Synopsis

Transcriptomic and epigenomic data, as well as reporter and nuclear run-on assays collectively show that transcriptional activity regulates the relative abundance of alternative polyadenylation isoforms, indicating general coupling of 3′ end processing to transcription.

• Using RNA-seq and exon array data for a large number of human and mouse tissues and cells, we identified a general correlation between relative expression of alternative polyadenylation (APA) isoforms and gene expression level: short 3′UTR isoforms are relatively more abundant when genes are highly expressed whereas long 3′UTR isoforms are relatively more abundant when genes are lowly expressed.
• Using reporter assays with different promoters, we found that induction of transcription leads to more usage of promoter-proximal polyA sites, suggesting modulation of 3′ end processing efficiency by transcriptional activity. Global analysis and reporter-based assays further revealed that regulation of polyA site choice by transcription takes place when genes are regulated under different cell conditions.
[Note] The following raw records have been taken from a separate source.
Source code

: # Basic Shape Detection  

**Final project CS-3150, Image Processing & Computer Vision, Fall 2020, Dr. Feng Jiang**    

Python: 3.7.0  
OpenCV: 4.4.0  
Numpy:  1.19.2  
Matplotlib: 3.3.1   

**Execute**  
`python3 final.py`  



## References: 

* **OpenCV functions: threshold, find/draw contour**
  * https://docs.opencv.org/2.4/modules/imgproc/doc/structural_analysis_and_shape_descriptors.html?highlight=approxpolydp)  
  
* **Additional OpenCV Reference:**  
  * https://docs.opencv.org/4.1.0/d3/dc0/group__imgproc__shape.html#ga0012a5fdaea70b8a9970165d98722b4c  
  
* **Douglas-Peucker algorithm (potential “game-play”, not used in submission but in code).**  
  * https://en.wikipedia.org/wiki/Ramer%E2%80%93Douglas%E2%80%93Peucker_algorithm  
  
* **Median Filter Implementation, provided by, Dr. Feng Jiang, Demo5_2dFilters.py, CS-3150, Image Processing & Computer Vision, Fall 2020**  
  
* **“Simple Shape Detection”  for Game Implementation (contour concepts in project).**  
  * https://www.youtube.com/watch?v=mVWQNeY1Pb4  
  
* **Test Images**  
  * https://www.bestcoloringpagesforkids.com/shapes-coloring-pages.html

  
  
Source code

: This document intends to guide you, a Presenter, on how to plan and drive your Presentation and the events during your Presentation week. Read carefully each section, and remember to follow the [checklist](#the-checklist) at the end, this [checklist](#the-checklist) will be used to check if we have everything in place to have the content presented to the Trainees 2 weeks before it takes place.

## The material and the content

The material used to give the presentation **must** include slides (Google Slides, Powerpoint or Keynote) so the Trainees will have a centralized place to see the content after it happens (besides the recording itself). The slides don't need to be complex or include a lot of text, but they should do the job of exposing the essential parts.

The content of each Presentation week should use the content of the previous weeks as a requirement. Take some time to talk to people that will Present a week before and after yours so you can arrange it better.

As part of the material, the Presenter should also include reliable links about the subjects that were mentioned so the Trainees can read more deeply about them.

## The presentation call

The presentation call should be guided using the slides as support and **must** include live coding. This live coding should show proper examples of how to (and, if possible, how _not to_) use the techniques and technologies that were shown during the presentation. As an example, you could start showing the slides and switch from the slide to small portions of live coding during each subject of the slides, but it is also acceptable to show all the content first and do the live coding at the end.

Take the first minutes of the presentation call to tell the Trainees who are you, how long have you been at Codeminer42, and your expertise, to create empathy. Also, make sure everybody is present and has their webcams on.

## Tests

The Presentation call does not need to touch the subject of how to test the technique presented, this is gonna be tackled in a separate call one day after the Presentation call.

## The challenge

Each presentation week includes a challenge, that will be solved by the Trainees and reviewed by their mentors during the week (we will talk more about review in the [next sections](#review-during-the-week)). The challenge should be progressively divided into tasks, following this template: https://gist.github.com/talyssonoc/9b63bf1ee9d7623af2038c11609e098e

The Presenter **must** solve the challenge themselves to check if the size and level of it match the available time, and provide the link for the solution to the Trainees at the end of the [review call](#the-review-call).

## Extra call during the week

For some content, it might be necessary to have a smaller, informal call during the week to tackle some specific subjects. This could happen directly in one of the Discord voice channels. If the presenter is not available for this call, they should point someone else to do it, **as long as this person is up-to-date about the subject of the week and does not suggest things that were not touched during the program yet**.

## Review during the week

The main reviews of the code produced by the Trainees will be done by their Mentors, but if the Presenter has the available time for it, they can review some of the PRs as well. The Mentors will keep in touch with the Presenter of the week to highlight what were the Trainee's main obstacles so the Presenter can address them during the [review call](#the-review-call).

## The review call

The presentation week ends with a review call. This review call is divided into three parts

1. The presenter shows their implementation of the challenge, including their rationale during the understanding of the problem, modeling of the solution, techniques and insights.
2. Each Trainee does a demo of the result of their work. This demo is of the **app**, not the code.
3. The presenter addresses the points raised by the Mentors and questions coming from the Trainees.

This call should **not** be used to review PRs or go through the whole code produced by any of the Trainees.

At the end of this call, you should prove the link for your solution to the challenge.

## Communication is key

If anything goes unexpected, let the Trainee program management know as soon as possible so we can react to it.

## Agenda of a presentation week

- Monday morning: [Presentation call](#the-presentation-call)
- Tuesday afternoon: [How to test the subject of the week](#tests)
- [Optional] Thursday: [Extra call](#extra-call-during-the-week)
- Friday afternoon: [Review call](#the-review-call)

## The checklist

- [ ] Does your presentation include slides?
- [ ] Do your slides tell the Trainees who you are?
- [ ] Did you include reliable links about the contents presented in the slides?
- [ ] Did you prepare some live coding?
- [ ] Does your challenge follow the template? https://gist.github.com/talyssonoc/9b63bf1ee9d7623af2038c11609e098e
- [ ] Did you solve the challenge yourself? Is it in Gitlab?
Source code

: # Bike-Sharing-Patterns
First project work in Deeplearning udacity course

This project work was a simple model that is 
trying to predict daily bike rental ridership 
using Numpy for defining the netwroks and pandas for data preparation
• Using global and reporter-based nuclear run-on assays, we found that highly expressed genes tend to have more RNA polymerase II pausing at promoter-proximal polyA sites, as compared with lowly expressed genes, supporting the notion that the efficiency of 3′ end processing is coupled to transcriptional activity.
• Highly expressed genes have a lower nucleosome level but higher H3K4me3 and H3K36me3 levels at promoter-proximal polyA sites relative to distal ones, as compared with lowly expressed genes, indicating that transcriptional activity impacts 3′ end processing and regulation of APA leaves epigenetic signatures.